- **STUDY MATERIAL**:

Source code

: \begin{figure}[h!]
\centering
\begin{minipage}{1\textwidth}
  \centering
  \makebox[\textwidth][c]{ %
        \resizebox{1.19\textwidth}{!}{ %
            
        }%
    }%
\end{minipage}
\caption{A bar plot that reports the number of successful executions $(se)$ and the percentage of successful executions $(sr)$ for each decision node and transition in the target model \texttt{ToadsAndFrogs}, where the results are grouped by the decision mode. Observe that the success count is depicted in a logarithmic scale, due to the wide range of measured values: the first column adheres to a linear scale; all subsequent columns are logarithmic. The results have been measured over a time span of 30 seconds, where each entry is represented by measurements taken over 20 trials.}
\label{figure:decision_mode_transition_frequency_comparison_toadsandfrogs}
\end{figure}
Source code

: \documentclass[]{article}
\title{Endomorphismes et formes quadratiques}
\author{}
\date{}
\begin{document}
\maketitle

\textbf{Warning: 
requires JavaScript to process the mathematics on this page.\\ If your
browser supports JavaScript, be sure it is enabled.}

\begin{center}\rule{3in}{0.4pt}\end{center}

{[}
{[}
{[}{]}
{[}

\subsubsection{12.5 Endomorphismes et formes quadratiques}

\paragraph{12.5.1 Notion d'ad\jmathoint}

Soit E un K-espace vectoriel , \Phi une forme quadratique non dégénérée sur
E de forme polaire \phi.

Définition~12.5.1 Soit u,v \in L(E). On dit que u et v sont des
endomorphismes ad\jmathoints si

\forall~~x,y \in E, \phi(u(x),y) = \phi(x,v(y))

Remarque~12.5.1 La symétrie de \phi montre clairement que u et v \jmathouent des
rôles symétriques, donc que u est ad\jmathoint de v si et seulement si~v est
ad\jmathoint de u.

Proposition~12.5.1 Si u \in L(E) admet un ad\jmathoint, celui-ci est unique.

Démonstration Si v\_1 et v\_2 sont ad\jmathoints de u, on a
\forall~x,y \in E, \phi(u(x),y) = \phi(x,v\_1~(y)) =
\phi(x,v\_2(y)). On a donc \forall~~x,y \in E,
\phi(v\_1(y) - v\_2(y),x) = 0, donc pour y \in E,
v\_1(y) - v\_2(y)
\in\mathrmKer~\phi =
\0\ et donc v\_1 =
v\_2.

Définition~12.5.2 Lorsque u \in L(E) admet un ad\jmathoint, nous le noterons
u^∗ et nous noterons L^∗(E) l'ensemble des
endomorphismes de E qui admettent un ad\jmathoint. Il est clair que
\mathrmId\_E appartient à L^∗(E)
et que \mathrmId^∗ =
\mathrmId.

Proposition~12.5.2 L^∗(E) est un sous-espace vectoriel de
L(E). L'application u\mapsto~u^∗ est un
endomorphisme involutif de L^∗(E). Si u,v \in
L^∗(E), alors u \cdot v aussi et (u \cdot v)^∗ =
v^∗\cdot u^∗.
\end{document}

- **EXERCISE INSTRUCTIONS**: From the first line to the last, return the material exactly.

- **RESULT BELOW**:
Source code

: \begin{figure}[h!]
\centering
\begin{minipage}{1\textwidth}
  \centering
  \makebox[\textwidth][c]{ %
        \resizebox{1.19\textwidth}{!}{ %
            
        }%
    }%
\end{minipage}
\caption{A bar plot that reports the number of successful executions $(se)$ and the percentage of successful executions $(sr)$ for each decision node and transition in the target model \texttt{ToadsAndFrogs}, where the results are grouped by the decision mode. Observe that the success count is depicted in a logarithmic scale, due to the wide range of measured values: the first column adheres to a linear scale; all subsequent columns are logarithmic. The results have been measured over a time span of 30 seconds, where each entry is represented by measurements taken over 20 trials.}
\label{figure:decision_mode_transition_frequency_comparison_toadsandfrogs}
\end{figure}
Source code

: \documentclass[]{article}
\title{Endomorphismes et formes quadratiques}
\author{}
\date{}
\begin{document}
\maketitle

\textbf{Warning: 
requires JavaScript to process the mathematics on this page.\\ If your
browser supports JavaScript, be sure it is enabled.}

\begin{center}\rule{3in}{0.4pt}\end{center}

{[}
{[}
{[}{]}
{[}

\subsubsection{12.5 Endomorphismes et formes quadratiques}

\paragraph{12.5.1 Notion d'ad\jmathoint}

Soit E un K-espace vectoriel , \Phi une forme quadratique non dégénérée sur
E de forme polaire \phi.

Définition~12.5.1 Soit u,v \in L(E). On dit que u et v sont des
endomorphismes ad\jmathoints si

\forall~~x,y \in E, \phi(u(x),y) = \phi(x,v(y))

Remarque~12.5.1 La symétrie de \phi montre clairement que u et v \jmathouent des
rôles symétriques, donc que u est ad\jmathoint de v si et seulement si~v est
ad\jmathoint de u.

Proposition~12.5.1 Si u \in L(E) admet un ad\jmathoint, celui-ci est unique.

Démonstration Si v\_1 et v\_2 sont ad\jmathoints de u, on a
\forall~x,y \in E, \phi(u(x),y) = \phi(x,v\_1~(y)) =
\phi(x,v\_2(y)). On a donc \forall~~x,y \in E,
\phi(v\_1(y) - v\_2(y),x) = 0, donc pour y \in E,
v\_1(y) - v\_2(y)
\in\mathrmKer~\phi =
\0\ et donc v\_1 =
v\_2.

Définition~12.5.2 Lorsque u \in L(E) admet un ad\jmathoint, nous le noterons
u^∗ et nous noterons L^∗(E) l'ensemble des
endomorphismes de E qui admettent un ad\jmathoint. Il est clair que
\mathrmId\_E appartient à L^∗(E)
et que \mathrmId^∗ =
\mathrmId.

Proposition~12.5.2 L^∗(E) est un sous-espace vectoriel de
L(E). L'application u\mapsto~u^∗ est un
endomorphisme involutif de L^∗(E). Si u,v \in
L^∗(E), alors u \cdot v aussi et (u \cdot v)^∗ =
v^∗\cdot u^∗.
\end{document}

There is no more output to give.